Last year, local independent filmmaker F. Theodore Elliott began doing a series of screenings at the Bridgeway Cinema called the Auckland Independent Filmmaker Showcase, featuring a wonderfully (ludicrously?) diverse range of programming from crowd-pleasers to brazenly experimental. This upcoming instalment on next Thursday looks to be no exception, with ten works that seem to range from webisodes to self-produced shorts to music videos. Content aside, the events are a great opportunity for filmmakers to connect (and also great for those who want to meet filmmakers).
The video for “The White Tower” expands on a lot of the hand-painted techniques I’ve been using in the projections at our live gigs and briefly in our first video for “The Brief Reign of the Empire of Macedonia”, while adding some digital manipulation to the mix as well. I’m having a lot of fun playing around, and hopefully you’ll enjoy it too. And if you can’t make it, it’ll be online shortly thereafter.
In other news, I haven’t been writing at all lately, apart from the stray and terse Letterboxd review, and I miss it. I might start working up some essays, instead of doing what I normally do, which is contemplate writing an essay, structure it mentally, wonder if I should be writing it on “the Nazi platform” or “that WordPress I probably have around somewhere which also probably has Nazis” or “yet another new blog, maybe I need to create a website, oh hell *that* sounds like work”, and then watch said essay fade into the mental ether. Anyway: take that as a promise, a threat, or an empty promise. (My list of projects on the go is laughably large, and just one - finishing and releasing my second feature, Gut Instinct - could be a full-time job for the remainder of the year. But sometimes the more I do, the more I get done.)
Recent read: Dan Izzo, Sellout. A great narrative about the rise and fall of the punk/emo major label dalliance, from Green Day to Against Me! Probably not the sort of book that will appeal to anyone who doesn’t recognise names like Jawbreaker or Jimmy Eat World, but if you do, it’s a great collection of compressed narratives inside a larger narrative of how the music industry irrevocably changed.
Recent listen: COH, Radiant Faults.
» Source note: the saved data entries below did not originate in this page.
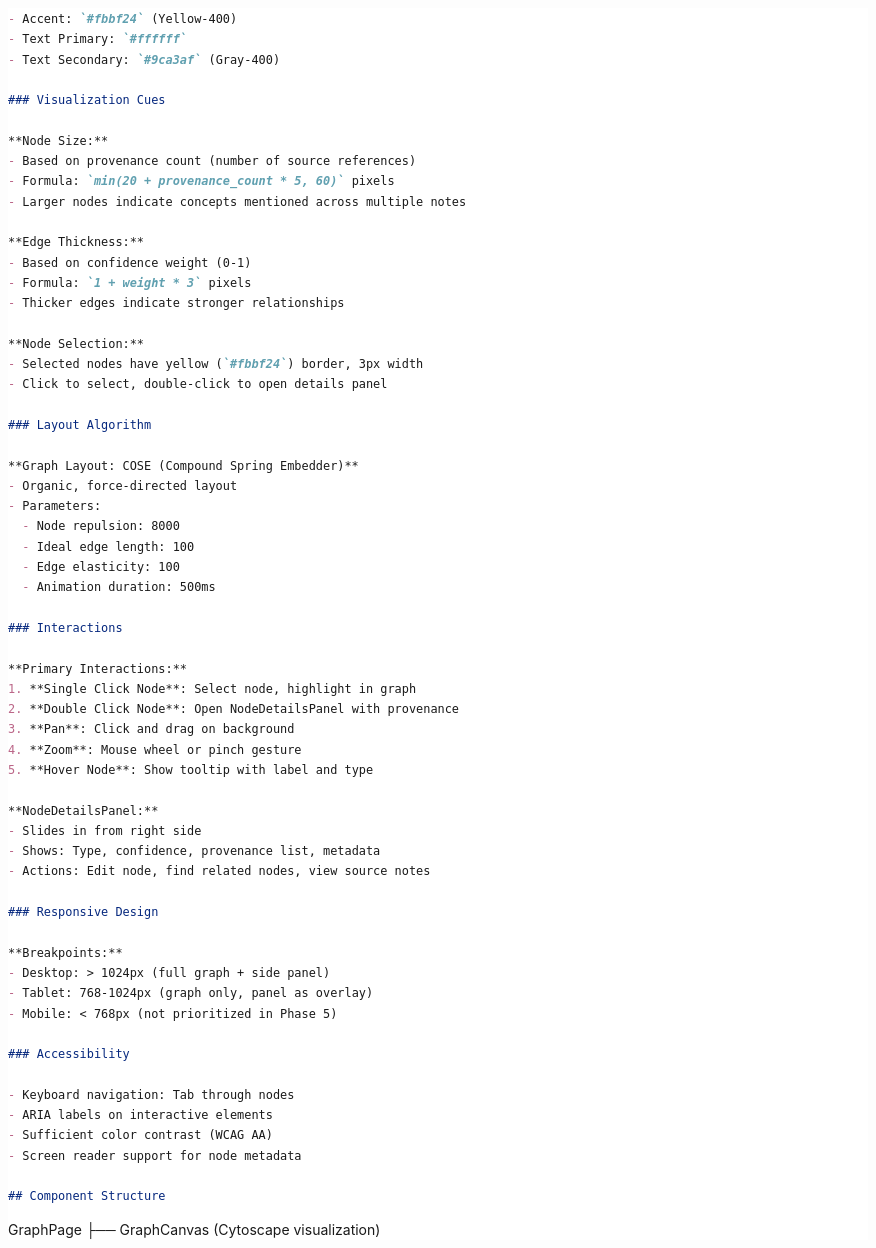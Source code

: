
 ```markdown
- Accent: `#fbbf24` (Yellow-400)
- Text Primary: `#ffffff`
- Text Secondary: `#9ca3af` (Gray-400)

### Visualization Cues

**Node Size:**
- Based on provenance count (number of source references)
- Formula: `min(20 + provenance_count * 5, 60)` pixels
- Larger nodes indicate concepts mentioned across multiple notes

**Edge Thickness:**
- Based on confidence weight (0-1)
- Formula: `1 + weight * 3` pixels
- Thicker edges indicate stronger relationships

**Node Selection:**
- Selected nodes have yellow (`#fbbf24`) border, 3px width
- Click to select, double-click to open details panel

### Layout Algorithm

**Graph Layout: COSE (Compound Spring Embedder)**
- Organic, force-directed layout
- Parameters:
  - Node repulsion: 8000
  - Ideal edge length: 100
  - Edge elasticity: 100
  - Animation duration: 500ms

### Interactions

**Primary Interactions:**
1. **Single Click Node**: Select node, highlight in graph
2. **Double Click Node**: Open NodeDetailsPanel with provenance
3. **Pan**: Click and drag on background
4. **Zoom**: Mouse wheel or pinch gesture
5. **Hover Node**: Show tooltip with label and type

**NodeDetailsPanel:**
- Slides in from right side
- Shows: Type, confidence, provenance list, metadata
- Actions: Edit node, find related nodes, view source notes

### Responsive Design

**Breakpoints:**
- Desktop: > 1024px (full graph + side panel)
- Tablet: 768-1024px (graph only, panel as overlay)
- Mobile: < 768px (not prioritized in Phase 5)

### Accessibility

- Keyboard navigation: Tab through nodes
- ARIA labels on interactive elements
- Sufficient color contrast (WCAG AA)
- Screen reader support for node metadata

## Component Structure

```
GraphPage
├── GraphCanvas (Cytoscape visualization)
I wasn’t a big Coil fan based on the random album I own (Horse Rotorvator), but on recommendations from a friend I found a few I really enjoy, and COH (aka “Ivan Pavlov”, which on a quick Google is probably itself a pseudonym) made a record with Coil founder Peter Christopherson under the name Soisong … sorry, gone all Wikipedia on you. Anyway, it was a long tumbling road to discovering this album, but if you like ambient spaciness, give it a try.
Recent watch: well, lots, and that’s why I use Letterboxd, but one film I saw in my recent American sojourn that snuck on to Neon is Time Bomb Y2K, a documentary about “the Y2K bug”, which might seem like dated nostalgia. But it’s by definition also about a group of people coming together worldwide to fight a problem, and largely succeeding, which adds a very different emotional valence. I was fortunate enough to attend a screening in New York with the editing team, which was a great chat about the complexities of bringing a project like this (blessedly narration and interview free - it’s all archive footage) together. Give it a watch - for any Americans on the house, I think it’s on HBOMax, or maybe it’s called Max now? Justwatch is good for these things, anyway.
Happy summer, or winter,
Doug
Thanks for the Y2K tip. Wasn't sure what the angle was but will try it now.